Overview
This funded PhD studentship aims to understand how people use reflection when solving word problems.
This PhD studentship is funded as a part of the Leverhulme Trust grant “On the purpose of cognitive reflection” awarded to the listed supervisors. The role of the PhD student will be to prepare, conduct and publish the proposed research.
The student will join a vibrant department with an active cohort of doctoral students, and supportive team of academics, administrators, and technicians.
We welcome applications from candidates with a background in psychology or related disciplines.
The project
Many would agree that the ability of humans to engage in reflection is what distinguishes us from other animals. However, less agreement exists on why we acquired the ability to reflect and what its main purpose is.
Traditionally, we view the purpose of reflection as to secure better knowledge and increase accuracy to solve problems and make better decisions. But, some scientists have proposed recently that its main purpose is social—to create socially acceptable justifications of the desired, intuitively generated solutions and decisions to sway others efficiently towards your solutions and decisions.
While we can easily imagine, for instance, a business person thinking hard about the reasons that would persuade a potential customer to buy their product, it is harder to imagine a person thinking hard about a word problem only to come up with justifications for their intuitive solutions to the problem to sway others towards their solution. We will test this counter-intuitive suggestion in this proposal.

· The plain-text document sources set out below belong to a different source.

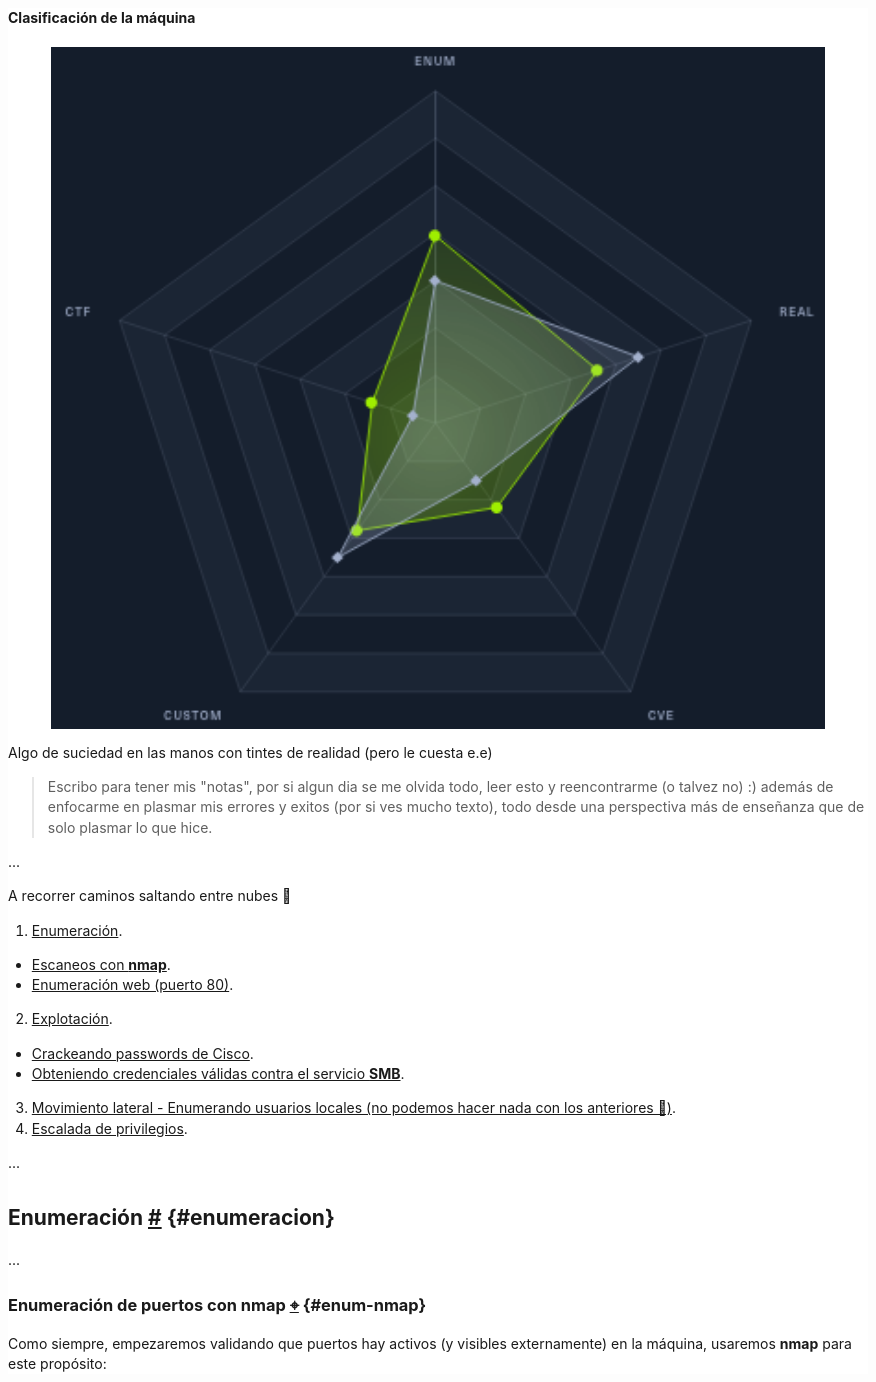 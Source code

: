 #### Clasificación de la máquina

<img src="https://raw.githubusercontent.com/lanzt/blog/main/assets/images/HTB/heist/201statistics.png" style="display: block; margin-left: auto; margin-right: auto; width: 90%;"/>

Algo de suciedad en las manos con tintes de realidad (pero le cuesta e.e)

> Escribo para tener mis "notas", por si algun dia se me olvida todo, leer esto y reencontrarme (o talvez no) :) además de enfocarme en plasmar mis errores y exitos (por si ves mucho texto), todo desde una perspectiva más de enseñanza que de solo plasmar lo que hice.

...

A recorrer caminos saltando entre nubes 🌆

1. [Enumeración](#enumeracion).
  * [Escaneos con **nmap**](#enum-nmap).
  * [Enumeración web (puerto 80)](#puerto-80).
2. [Explotación](#explotacion).
  * [Crackeando passwords de Cisco](#cracking-config-txt).
  * [Obteniendo credenciales válidas contra el servicio **SMB**](#finding-valid-creds).
3. [Movimiento lateral - Enumerando usuarios locales (no podemos hacer nada con los anteriores 🤪)](#movimiento-lateral-enum-users).
4. [Escalada de privilegios](#escalada-de-privilegios).

...

## Enumeración [#](#enumeracion) {#enumeracion}

...

### Enumeración de puertos con nmap [⌖](#enum-nmap) {#enum-nmap}

Como siempre, empezaremos validando que puertos hay activos (y visibles externamente) en la máquina, usaremos **nmap** para este propósito:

Specifically, we will investigate the purpose of reflection in solving verbal problems explicitly designed to measure cognitive reflection. These problems prompt appealing but incorrect responses; for example: “A bat and a ball cost £1.10 in total. The bat costs £1.00 more than the ball. How much does the ball cost?”

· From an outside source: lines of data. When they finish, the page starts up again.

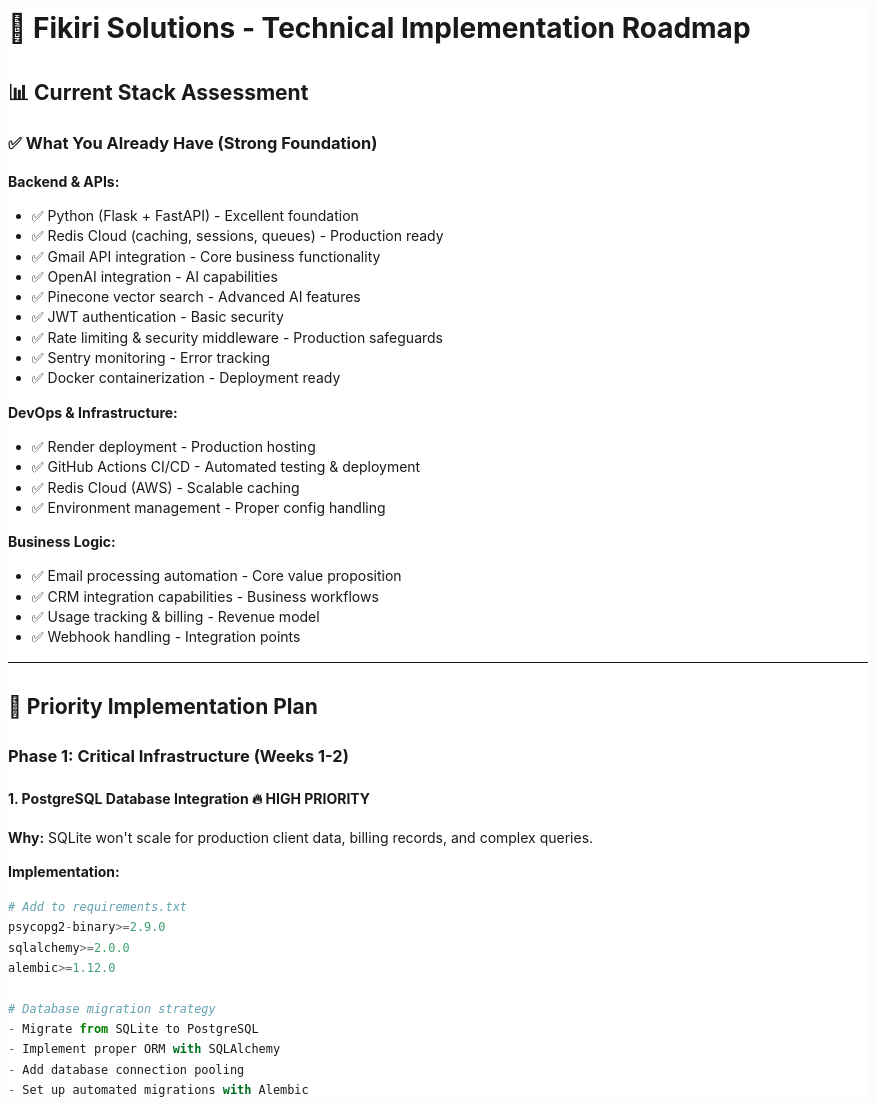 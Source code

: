 # 🚀 **Fikiri Solutions - Technical Implementation Roadmap**

## 📊 **Current Stack Assessment**

### ✅ **What You Already Have (Strong Foundation)**

**Backend & APIs:**
- ✅ Python (Flask + FastAPI) - Excellent foundation
- ✅ Redis Cloud (caching, sessions, queues) - Production ready
- ✅ Gmail API integration - Core business functionality
- ✅ OpenAI integration - AI capabilities
- ✅ Pinecone vector search - Advanced AI features
- ✅ JWT authentication - Basic security
- ✅ Rate limiting & security middleware - Production safeguards
- ✅ Sentry monitoring - Error tracking
- ✅ Docker containerization - Deployment ready

**DevOps & Infrastructure:**
- ✅ Render deployment - Production hosting
- ✅ GitHub Actions CI/CD - Automated testing & deployment
- ✅ Redis Cloud (AWS) - Scalable caching
- ✅ Environment management - Proper config handling

**Business Logic:**
- ✅ Email processing automation - Core value proposition
- ✅ CRM integration capabilities - Business workflows
- ✅ Usage tracking & billing - Revenue model
- ✅ Webhook handling - Integration points

---

## 🎯 **Priority Implementation Plan**

### **Phase 1: Critical Infrastructure (Weeks 1-2)**

#### 1. **PostgreSQL Database Integration** 🔥 **HIGH PRIORITY**
**Why:** SQLite won't scale for production client data, billing records, and complex queries.

**Implementation:**
```python
# Add to requirements.txt
psycopg2-binary>=2.9.0
sqlalchemy>=2.0.0
alembic>=1.12.0

# Database migration strategy
- Migrate from SQLite to PostgreSQL
- Implement proper ORM with SQLAlchemy
- Add database connection pooling
- Set up automated migrations with Alembic
```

The appealing answer to this problem is that the ball costs 10 pence. However, this is wrong, and the correct answer is 5 pence.
We will study whether people come up with the correct solution intuitively or after deliberation, and if they justify their answers better after deliberation. Additionally, we will study if there is a correlation between people's ability to solve these problems and their decision-making and beliefs. This will help us understand the function of reflection in solving problems.